Defense counsel also contended that the school properly supervised the procedure, as two coaches were present in the wrestling room at the time of the accident.
The defense’s wrestling expert opined that having V.D. wrestle with team members was not negligent; that having former college wrestlers attend practice and wrestle with the students is a common and accepted practice. He further opined that V.D. was not negligent and that the injury could have occurred with perfect technique.
INJURIES/DAMAGES: bimalleolar fracture; fracture, ankle; fracture, malleolus; internal fixation; open reduction; physical therapy; plate
P.S. sustained a bimalleolar fracture; a fracture of each of the ankle’s malleoli, which are the bony protuberances. The injury affected his left ankle. He was transported to New Island Hospital, in Bethpage, and his fracture was addressed via open reduction and the internal fixation of a plate. He subsequently underwent about six months of physical therapy that was typically rendered twice a week.
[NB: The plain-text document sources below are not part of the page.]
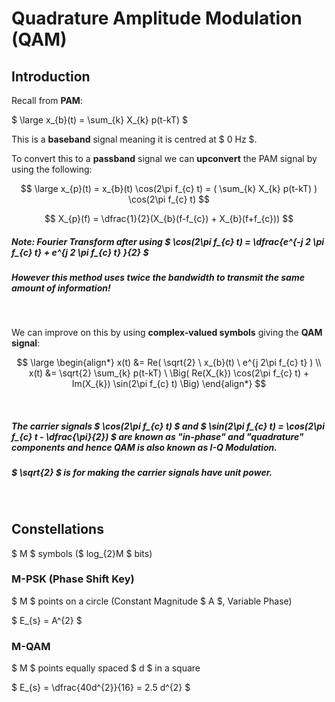 # Quadrature Amplitude Modulation (QAM)

## Introduction

Recall from **PAM**:

$ \large x_{b}(t) = \sum_{k} X_{k} p(t-kT) $

This is a **baseband** signal meaning it is centred at $ 0 Hz $.

To convert this to a **passband** signal we can **upconvert** the PAM signal by using the following:

$$ \large x_{p}(t) = x_{b}(t) \cos(2\pi f_{c} t) = ( \sum_{k} X_{k} p(t-kT) ) \cos(2\pi f_{c} t) $$

$$ X_{p}(f) = \dfrac{1}{2}(X_{b}(f-f_{c}) + X_{b}(f+f_{c})) $$

##### Note: Fourier Transform after using $ \cos(2\pi f_{c} t) = \dfrac{e^{-j 2 \pi f_{c} t} + e^{j 2 \pi f_{c} t} }{2} $

##### However this method uses twice the bandwidth to transmit the same amount of information!

</br>

We can improve on this by using **complex-valued symbols** giving the **QAM signal**:

$$ \large
\begin{align*}
x(t) &= Re( \sqrt{2} \ x_{b}(t) \ e^{j 2\pi f_{c} t} ) \\
x(t) &= \sqrt{2} \sum_{k} p(t-kT) \ \Big( Re(X_{k}) \cos(2\pi f_{c} t) + Im(X_{k}) \sin(2\pi f_{c} t) \Big)
\end{align*}
$$

</br>

##### The carrier signals $ \cos(2\pi f_{c} t) $ and $ \sin(2\pi f_{c} t) = \cos(2\pi f_{c} t - \dfrac{\pi}{2}) $ are known as "in-phase" and "quadrature" components and hence QAM is also known as I-Q Modulation. 
##### $ \sqrt{2} $ is for making the carrier signals have unit power. 

</br>

## Constellations
$ M $ symbols ($ log_{2}M $ bits)

### M-PSK (Phase Shift Key)

$ M $ points on a circle (Constant Magnitude $ A $, Variable Phase)

$ E_{s} = A^{2} $

### M-QAM

$ M $ points equally spaced $ d $ in a square

$ E_{s} = \dfrac{40d^{2}}{16} = 2.5 d^{2} $







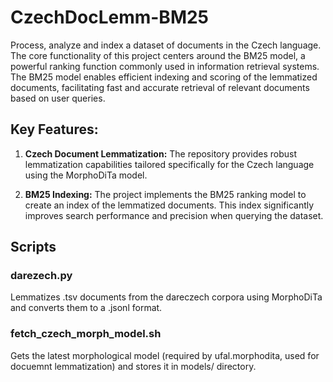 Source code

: # CzechDocLemm-BM25

Process, analyze and index a dataset of documents in the Czech language. The core functionality of this project centers around the BM25 model, a powerful ranking function commonly used in information retrieval systems. The BM25 model enables efficient indexing and scoring of the lemmatized documents, facilitating fast and accurate retrieval of relevant documents based on user queries.

## Key Features:
1. **Czech Document Lemmatization:** The repository provides robust lemmatization capabilities tailored specifically for the Czech language using the MorphoDiTa model.

2. **BM25 Indexing:** The project implements the BM25 ranking model to create an index of the lemmatized documents. This index significantly improves search performance and precision when querying the dataset.

## Scripts

### darezech.py
Lemmatizes .tsv documents from the dareczech corpora using MorphoDiTa and converts them to a .jsonl format. 

### fetch_czech_morph_model.sh
Gets the latest morphological model (required by ufal.morphodita, used for docuemnt lemmatization) and stores it in models/ directory.


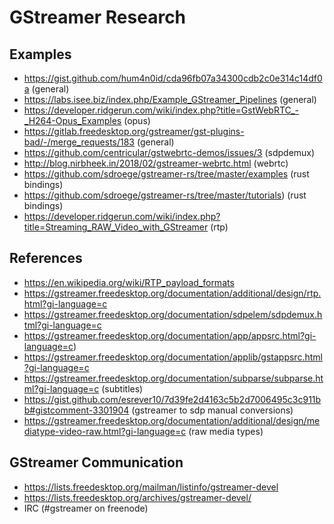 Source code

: # GStreamer Research

## Examples
- https://gist.github.com/hum4n0id/cda96fb07a34300cdb2c0e314c14df0a (general)
- https://labs.isee.biz/index.php/Example_GStreamer_Pipelines (general)
- https://developer.ridgerun.com/wiki/index.php?title=GstWebRTC_-_H264-Opus_Examples (opus)
- https://gitlab.freedesktop.org/gstreamer/gst-plugins-bad/-/merge_requests/183 (general)
- https://github.com/centricular/gstwebrtc-demos/issues/3 (sdpdemux)
- http://blog.nirbheek.in/2018/02/gstreamer-webrtc.html (webrtc)
- https://github.com/sdroege/gstreamer-rs/tree/master/examples (rust bindings)
- https://github.com/sdroege/gstreamer-rs/tree/master/tutorials) (rust bindings)
- https://developer.ridgerun.com/wiki/index.php?title=Streaming_RAW_Video_with_GStreamer (rtp)

## References
- https://en.wikipedia.org/wiki/RTP_payload_formats
- https://gstreamer.freedesktop.org/documentation/additional/design/rtp.html?gi-language=c
- https://gstreamer.freedesktop.org/documentation/sdpelem/sdpdemux.html?gi-language=c
- https://gstreamer.freedesktop.org/documentation/app/appsrc.html?gi-language=c)
- https://gstreamer.freedesktop.org/documentation/applib/gstappsrc.html?gi-language=c
- https://gstreamer.freedesktop.org/documentation/subparse/subparse.html?gi-language=c (subtitles)
- https://gist.github.com/esrever10/7d39fe2d4163c5b2d7006495c3c911bb#gistcomment-3301904 (gstreamer to sdp manual conversions)
- https://gstreamer.freedesktop.org/documentation/additional/design/mediatype-video-raw.html?gi-language=c (raw media types)

## GStreamer Communication
- https://lists.freedesktop.org/mailman/listinfo/gstreamer-devel
- https://lists.freedesktop.org/archives/gstreamer-devel/
- IRC (#gstreamer on freenode)
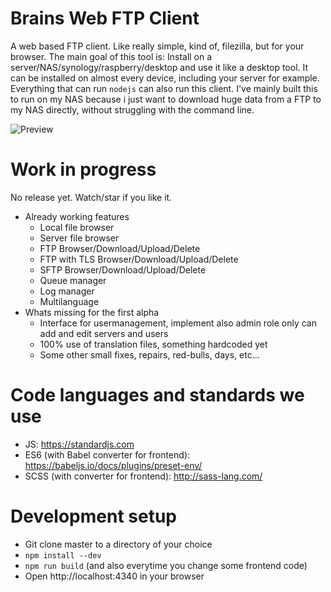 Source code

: # Brains Web FTP Client
A web based FTP client. Like really simple, kind of, filezilla, but for your browser. The main goal of this tool is: Install on a server/NAS/synology/raspberry/desktop and use it like a desktop tool. It can be installed on almost every device, including your server for example. Everything that can run `nodejs` can also run this client. I've mainly built this to run on my NAS because i just want to download huge data from a FTP to my NAS directly, without struggling with the command line.

![Preview](https://brainfoolong.github.io/web-ftp-client/images/preview.png "Preview")


# Work in progress
No release yet. Watch/star if you like it.
* Already working features
  * Local file browser
  * Server file browser
  * FTP Browser/Download/Upload/Delete
  * FTP with TLS Browser/Download/Upload/Delete
  * SFTP Browser/Download/Upload/Delete
  * Queue manager
  * Log manager
  * Multilanguage
* Whats missing for the first alpha
  * Interface for usermanagement, implement also admin role only can add and edit servers and users
  * 100% use of translation files, something hardcoded yet
  * Some other small fixes, repairs, red-bulls, days, etc...

# Code languages and standards we use
* JS: https://standardjs.com
* ES6 (with Babel converter for frontend): https://babeljs.io/docs/plugins/preset-env/
* SCSS (with converter for frontend): http://sass-lang.com/
 
# Development setup
* Git clone master to a directory of your choice
* `npm install --dev`
* `npm run build` (and also everytime you change some frontend code)
* Open http://localhost:4340 in your browser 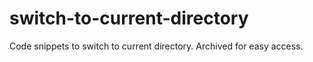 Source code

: # switch-to-current-directory
Code snippets to switch to current directory. Archived for easy access.

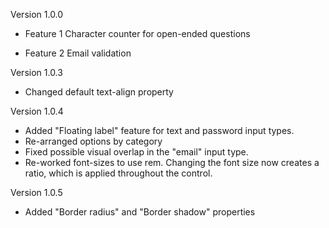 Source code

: Version 1.0.0

- Feature 1
Character counter for open-ended questions

- Feature 2
Email validation

Version 1.0.3
- Changed default text-align property

Version 1.0.4
- Added "Floating label" feature for text and password input types.
- Re-arranged options by category
- Fixed possible visual overlap in the "email" input type.
- Re-worked font-sizes to use rem. Changing the font size now creates a ratio, which is applied throughout the control.

Version 1.0.5
- Added "Border radius" and "Border shadow" properties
P.S. claimed that he suffers residual pain and limitations. P.S.’s expert orthopedic surgeon concluded that P.S.’s residual effects are permanent.
P.S. sought recovery of damages for his past and future pain and suffering.
Defense counsel contended that P.S. achieved a good recovery. He reported that P.S. currently plays college lacrosse.
RESULT: The jury found that the defendants were liable for the accident. V.D. was assigned 10% of the liability, and the remaining defendants were assigned a total of 90% of the liability. Prior to the scheduled start of the trial’s damages phase, the parties negotiated a settlement. The defendants’ insurer agreed to pay $275,000.